The CliniPAK being used on a medical mission in Ghana. Photo: Vecna Cares.

Vecna Cares offers several solutions for implementation in virtually any remote clinic, regardless of their limitations. The CliniPAK, the primary product, allows users to communicate with other clinics, input medical records, and access medical resources with no power, no connectivity, and very little computer literacy. Once these devices are in place, the benefits are limitless.

“In Nigeria, the CliniPAK was used for maternal and child health,” says Deborah, “but when the Ebola crisis came, we were able to quickly push information to caregivers about what Ebola was, provide some training, and survey the clinic to report on their interactions with the virus.”

The MIT Robotics Team after completing the Robot Race

This April, Vecna Cares took the intersection of health and technology one step further with their first annual robot race, which included a human 5K and robot 100-meter dash course. With more than 200 runners and 25 robots, the event was a huge success. The race included community training sessions leading up to the event, which gave teams the opportunity to tweak their robots with the help of Vecna engineers, fostered robotics interest, and engaged the community. All proceeds from the race will fund the newest model of the CliniPAK—a total redesign that will cut the cost and size in half, making it much easier to ship and disseminate to those in need.

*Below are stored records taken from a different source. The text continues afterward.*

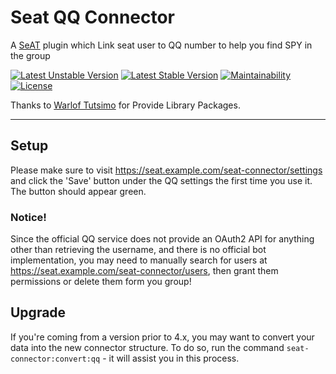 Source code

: # Seat QQ Connector  

A [SeAT](https://github.com/eveseat/seat) plugin which Link seat user to QQ number to help you find SPY in the group

[![Latest Unstable Version](https://poser.pugx.org/warlof/seat-discord-connector/v/unstable)](https://packagist.org/packages/warlof/seat-discord-connector)
[![Latest Stable Version](https://poser.pugx.org/warlof/seat-discord-connector/v/stable)](https://packagist.org/packages/warlof/seat-discord-connector)
[![Maintainability](https://api.codeclimate.com/v1/badges/311526bc5675980c66e8/maintainability)](https://codeclimate.com/github/zenobio93/seat-discord-connector/maintainability)
[![License](https://img.shields.io/badge/license-GPLv3-blue.svg?style=flat-square)](https://raw.githubusercontent.com/zenobio93/seat-discord-connector/master/LICENSE)


Thanks to [Warlof Tutsimo](https://github.com/warlof) for Provide Library Packages.

---  
## Setup


Please make sure to visit https://seat.example.com/seat-connector/settings and click the 'Save' button under the QQ settings the first time you use it. The button should appear green.

### Notice!

Since the official QQ service does not provide an OAuth2 API for anything other than retrieving the username, and there is no official bot implementation, you may need to manually search for users at https://seat.example.com/seat-connector/users, then grant them permissions or delete them form you group!

## Upgrade

If you're coming from a version prior to 4.x, you may want to convert your data into the new connector structure.
To do so, run the command `seat-connector:convert:qq` - it will assist you in this process.


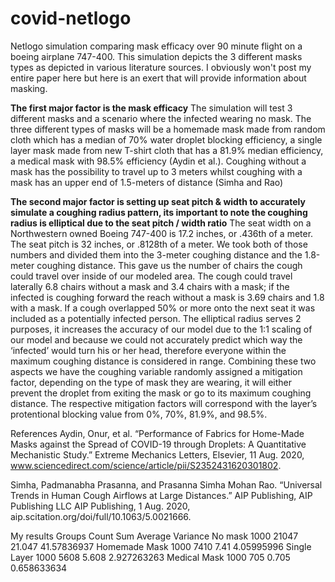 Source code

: # covid-netlogo
Netlogo simulation comparing mask efficacy over 90 minute flight on a boeing airplane 747-400.
This simulation depicts the 3 different masks types as depicted in various literature sources.
I obviously won't post my entire paper here but here is an exert that will provide information about masking.

**The first major factor is the mask efficacy**
The simulation will test 3 different masks and a scenario where the infected wearing no mask. 
The three different types of masks will be a homemade mask made from random cloth which has a median of 70% water droplet blocking efficiency, a single layer mask made from new T-shirt cloth that has a 81.9% median efficiency, a medical mask with 98.5% efficiency (Aydin et al.). 
Coughing without a mask has the possibility to travel up to 3 meters whilst coughing with a mask has an upper end of 1.5-meters of distance (Simha and Rao)

**The second major factor is setting up seat pitch & width to accurately simulate a coughing radius pattern, its important to note the coughing radius is elliptical due to the seat pitch / width ratio**
The seat width on a Northwestern owned Boeing 747-400 is 17.2 inches, or .436th of a meter. 
The seat pitch is 32 inches, or .8128th of a meter. 
We took both of those numbers and divided them into the 3-meter coughing distance and the 1.8-meter coughing distance. 
This gave us the number of chairs the cough could travel over inside of our modeled area. 
The cough could travel laterally 6.8 chairs without a mask and 3.4 chairs with a mask; 
if the infected is coughing forward the reach without a mask is 3.69 chairs and 1.8 with a mask.
If a cough overlapped 50% or more onto the next seat it was included as a potentially infected person.
The elliptical radius serves 2 purposes, it increases the accuracy of our model due to the 1:1 scaling of our model and because we could not accurately predict which way the ‘infected’ would turn his or her head, therefore everyone within the maximum coughing distance is considered in range. 
Combining these two aspects we have the coughing variable randomly assigned a mitigation factor, depending on the type of mask they are wearing, it will either prevent the droplet from exiting the mask or go to its maximum coughing distance. 
The respective mitigation factors will correspond with the layer’s protentional blocking value from 0%, 70%, 81.9%, and 98.5%.


References
Aydin, Onur, et al. “Performance of Fabrics for Home-Made Masks against the Spread of COVID-19 through Droplets: A Quantitative Mechanistic Study.” Extreme Mechanics Letters, Elsevier, 11 Aug. 2020, www.sciencedirect.com/science/article/pii/S2352431620301802. 


Simha, Padmanabha Prasanna, and Prasanna Simha Mohan Rao. “Universal Trends in Human Cough Airflows at Large Distances.” AIP Publishing, AIP Publishing LLC AIP Publishing, 1 Aug. 2020, aip.scitation.org/doi/full/10.1063/5.0021666. 


My results
Groups	Count	Sum	Average	Variance
No mask	1000	21047	21.047	41.57836937
Homemade Mask	1000	7410	7.41	4.05995996
Single Layer	1000	5608	5.608	2.927263263
Medical Mask	1000	705	0.705	0.658633634
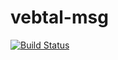 # vebtal-msg

[![Build Status](https://travis-ci.org/vebqa/vebtal-msg.svg?branch=master)](https://travis-ci.org/vebqa/vebtal-msg)
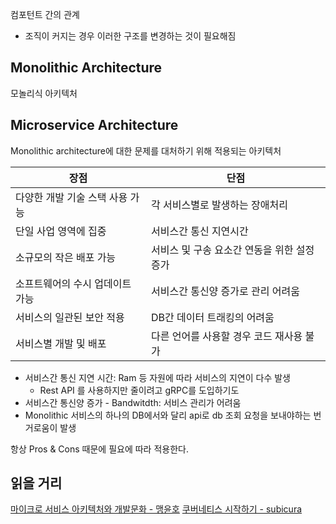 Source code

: 컴포턴트 간의 관계
- 조직이 커지는 경우 이러한 구조를 변경하는 것이 필요해짐



## Monolithic Architecture
모놀리식 아키텍처
## Microservice Architecture
Monolithic architecture에 대한 문제를 대처하기 위해 적용되는 아키텍처

| 장점                 | 단점                        |
| ------------------ | ------------------------- |
| 다양한 개발 기술 스택 사용 가능 | 각 서비스별로 발생하는 장애처리         |
| 단일 사업 영역에 집중       | 서비스간 통신 지연시간              |
| 소규모의 작은 배포 가능      | 서비스 및 구송 요소간 연동을 위한 설정 증가 |
| 소프트웨어의 수시 업데이트 가능  | 서비스간 통신양 증가로 관리 어려움       |
| 서비스의 일관된 보안 적용     | DB간 데이터 트래킹의 어려움          |
| 서비스별 개발 및 배포       | 다른 언어를 사용할 경우 코드 재사용 불가   |

- 서비스간 통신 지연 시간: Ram 등 자원에 따라 서비스의 지연이 다수 발생
	- Rest API 를 사용하지만 줄이려고 gRPC를 도입하기도
- 서비스간 통신양 증가 - Bandwitdth: 서비스 관리가 어려움
- Monolithic 서비스의 하나의 DB에서와 달리 api로 db 조회 요청을 보내야하는 번거로움이 발생

항상 Pros & Cons 때문에 필요에 따라 적용한다.
## 읽을 거리
[마이크로 서비스 아키텍처와 개발문화 - 맹윤호](https://brunch.co.kr/@maengdev/3)
[쿠버네티스 시작하기 - subicura](https://subicura.com/2019/05/19/kubernetes-basic-1.html)
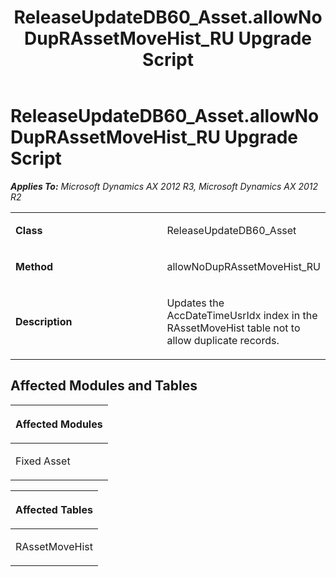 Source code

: ﻿---
title: ReleaseUpdateDB60_Asset.allowNoDupRAssetMoveHist_RU Upgrade Script
TOCTitle: ReleaseUpdateDB60_Asset.allowNoDupRAssetMoveHist_RU Upgrade Script
ms:assetid: 1de9ba73-f407-1678-81d5-0f67b95af3ae
ms:mtpsurl: https://msdn.microsoft.com/en-us/library/JJ684827(v=AX.60)
ms:contentKeyID: 49707030
ms.date: 05/18/2015
mtps_version: v=AX.60
---

# ReleaseUpdateDB60\_Asset.allowNoDupRAssetMoveHist\_RU Upgrade Script 


_**Applies To:** Microsoft Dynamics AX 2012 R3, Microsoft Dynamics AX 2012 R2_

<table>
<colgroup>
<col style="width: 50%" />
<col style="width: 50%" />
</colgroup>
<tbody>
<tr class="odd">
<td><p><strong>Class</strong></p></td>
<td><p>ReleaseUpdateDB60_Asset</p></td>
</tr>
<tr class="even">
<td><p><strong>Method</strong></p></td>
<td><p>allowNoDupRAssetMoveHist_RU</p></td>
</tr>
<tr class="odd">
<td><p><strong>Description</strong></p></td>
<td><p>Updates the AccDateTimeUsrIdx index in the RAssetMoveHist table not to allow duplicate records.</p></td>
</tr>
</tbody>
</table>


## Affected Modules and Tables

<table>
<colgroup>
<col style="width: 100%" />
</colgroup>
<thead>
<tr class="header">
<th><p>Affected Modules</p></th>
</tr>
</thead>
<tbody>
<tr class="odd">
<td><p>Fixed Asset</p></td>
</tr>
</tbody>
</table>


<table>
<colgroup>
<col style="width: 100%" />
</colgroup>
<thead>
<tr class="header">
<th><p>Affected Tables</p></th>
</tr>
</thead>
<tbody>
<tr class="odd">
<td><p>RAssetMoveHist</p></td>
</tr>
</tbody>
</table>

  


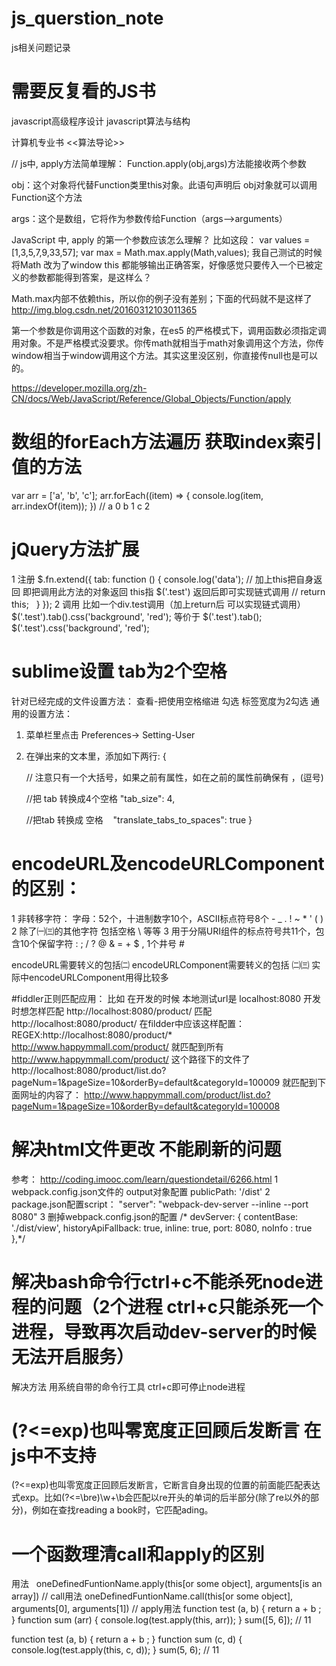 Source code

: # js_querstion_note
js相关问题记录

# 需要反复看的JS书
javascript高级程序设计
javascript算法与结构

计算机专业书
<<算法导论>>

//
js中, apply方法简单理解：
Function.apply(obj,args)方法能接收两个参数

obj：这个对象将代替Function类里this对象。此语句声明后 obj对象就可以调用Function这个方法

args：这个是数组，它将作为参数传给Function（args–>arguments）


JavaScript 中, apply 的第一个参数应该怎么理解？
比如这段：
var values = [1,3,5,7,9,33,57];
var max = Math.max.apply(Math,values);
我自己测试的时候将Math 改为了window this 都能够输出正确答案，好像感觉只要传入一个已被定义的参数都能得到答案，是这样么？

Math.max内部不依赖this，所以你的例子没有差别；下面的代码就不是这样了
http://img.blog.csdn.net/20160312103011365

第一个参数是你调用这个函数的对象，在es5 的严格模式下，调用函数必须指定调用对象。不是严格模式没要求。你传math就相当于math对象调用这个方法，你传window相当于window调用这个方法。其实这里没区别，你直接传null也是可以的。

https://developer.mozilla.org/zh-CN/docs/Web/JavaScript/Reference/Global_Objects/Function/apply

# 数组的forEach方法遍历 获取index索引值的方法
var arr = ['a', 'b', 'c'];
arr.forEach((item) => {
	console.log(item, arr.indexOf(item));
}) // a 0
      b 1
      c 2
# jQuery方法扩展
1 注册 
	$.fn.extend({
		tab: function () {
			console.log('data');
			// 加上this把自身返回 即把调用此方法的对象返回 this指 $('.test') 返回后即可实现链式调用 
			// return this;  
		}
	});
2 调用 比如一个div.test调用（加上return后 可以实现链式调用）
$('.test').tab().css('background', 'red');
等价于
$('.test').tab();
$('.test').css('background', 'red');

# sublime设置 tab为2个空格
针对已经完成的文件设置方法：
查看-把使用空格缩进 勾选 标签宽度为2勾选
通用的设置方法：
1. 菜单栏里点击 Preferences-> Setting-User
2. 在弹出来的文本里，添加如下两行:
{

    // 注意只有一个大括号，如果之前有属性，如在之前的属性前确保有 ，(逗号)

    //把 tab 转换成4个空格
    "tab_size": 4,

    //把tab 转换成 空格
    "translate_tabs_to_spaces": true
}

# encodeURL及encodeURLComponent的区别：
1 非转移字符：
	字母：52个，十进制数字10个，ASCII标点符号8个 - _ . ! ~ * ' ( )
2 除了㈠㈢的其他字符 包括空格 \ 等等
3 用于分隔URI组件的标点符号共11个，包含10个保留字符 : ; / ? @ & = + $ , 1个井号 #

encodeURL需要转义的包括㈡
encodeURLComponent需要转义的包括 ㈡㈢
实际中encodeURLComponent用得比较多

#fiddler正则匹配应用：
比如 在开发的时候 本地测试url是 localhost:8080 开发时想怎样匹配
http://localhost:8080/product/ 匹配 http://localhost:8080/product/
在fildder中应该这样配置：
REGEX:http://localhost:8080/product/*
http://www.happymmall.com/product/
就匹配到所有 http://www.happymmall.com/product/ 这个路径下的文件了
http://localhost:8080/product/list.do?pageNum=1&pageSize=10&orderBy=default&categoryId=100009
就匹配到下面网址的内容了：
http://www.happymmall.com/product/list.do?pageNum=1&pageSize=10&orderBy=default&categoryId=100008

# 解决html文件更改 不能刷新的问题
参考： http://coding.imooc.com/learn/questiondetail/6266.html
1 webpack.config.json文件的 output对象配置
 publicPath: '/dist' 
2 package.json配置script：
 "server": "webpack-dev-server --inline --port 8080"
3 删掉webpack.config.json的配置
/*  devServer: {
    contentBase: './dist/view',
    historyApiFallback: true,
    inline: true,
    port: 8080,
    noInfo : true
  },*/

# 解决bash命令行ctrl+c不能杀死node进程的问题（2个进程 ctrl+c只能杀死一个进程，导致再次启动dev-server的时候无法开启服务）
解决方法 用系统自带的命令行工具 ctrl+c即可停止node进程

# (?<=exp)也叫零宽度正回顾后发断言 在js中不支持
(?<=exp)也叫零宽度正回顾后发断言，它断言自身出现的位置的前面能匹配表达式exp。比如(?<=\bre)\w+\b会匹配以re开头的单词的后半部分(除了re以外的部分)，例如在查找reading a book时，它匹配ading。

# 一个函数理清call和apply的区别
用法  
oneDefinedFuntionName.apply(this[or some object], arguments[is an array]) // call用法
oneDefinedFuntionName.call(this[or some object], arguments[0], arguments[1]) // apply用法
function test (a, b) {
  return a + b ;
}
function sum (arr) {
  console.log(test.apply(this, arr));
} 
sum([5, 6]); // 11

function test (a, b) {
  return a + b ;
}
function sum (c, d) {
  console.log(test.apply(this, c, d));
} 
sum(5, 6); // 11
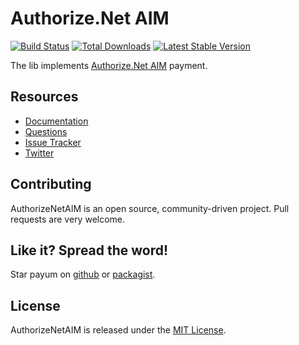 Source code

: # Authorize.Net AIM
[![Build Status](https://travis-ci.org/Payum/AuthorizeNetAim.png?branch=master)](https://travis-ci.org/Payum/AuthorizeNetAim)
[![Total Downloads](https://poser.pugx.org/payum/authorize-net-aim/d/total.png)](https://packagist.org/packages/payum/authorize-net-aim)
[![Latest Stable Version](https://poser.pugx.org/payum/authorize-net-aim/version.png)](https://packagist.org/packages/payum/authorize-net-aim)

The lib implements [Authorize.Net AIM](http://www.authorize.net/) payment.

## Resources

* [Documentation](http://payum.org/doc#AuthorizeNetAim)
* [Questions](http://stackoverflow.com/questions/tagged/payum)
* [Issue Tracker](https://github.com/Payum/Payum/issues)
* [Twitter](https://twitter.com/payumphp)

## Contributing

AuthorizeNetAIM is an open source, community-driven project. Pull requests are very welcome.

## Like it? Spread the word!

Star payum on [github](https://github.com/Payum/AuthorizeNetAIM) or [packagist](https://packagist.org/packages/payum/authorize-net-aim).

## License

AuthorizeNetAIM is released under the [MIT License](LICENSE).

Zac Dydek SM ’07, PhD ’10, who acted as the robot safety commissioner on race day, is the director of autonomous systems at Vecna and spends his days perfecting the software that “makes the robots smart.” Dydek explains that the race, like everything else at Vecna, is part of the mission to integrate robotics and technology into our lives in meaningful and impactful ways. “The direction that we’re going in with robotics is something that’s going to make the world better for everyone,” says Dydek.


Alan Friot

Tue, 05/05/2015 9:37am

What you are doing is great thing for all of mankind! Which is what science is all about. I wish you the best of everything as you continue down this exciting pathway of life.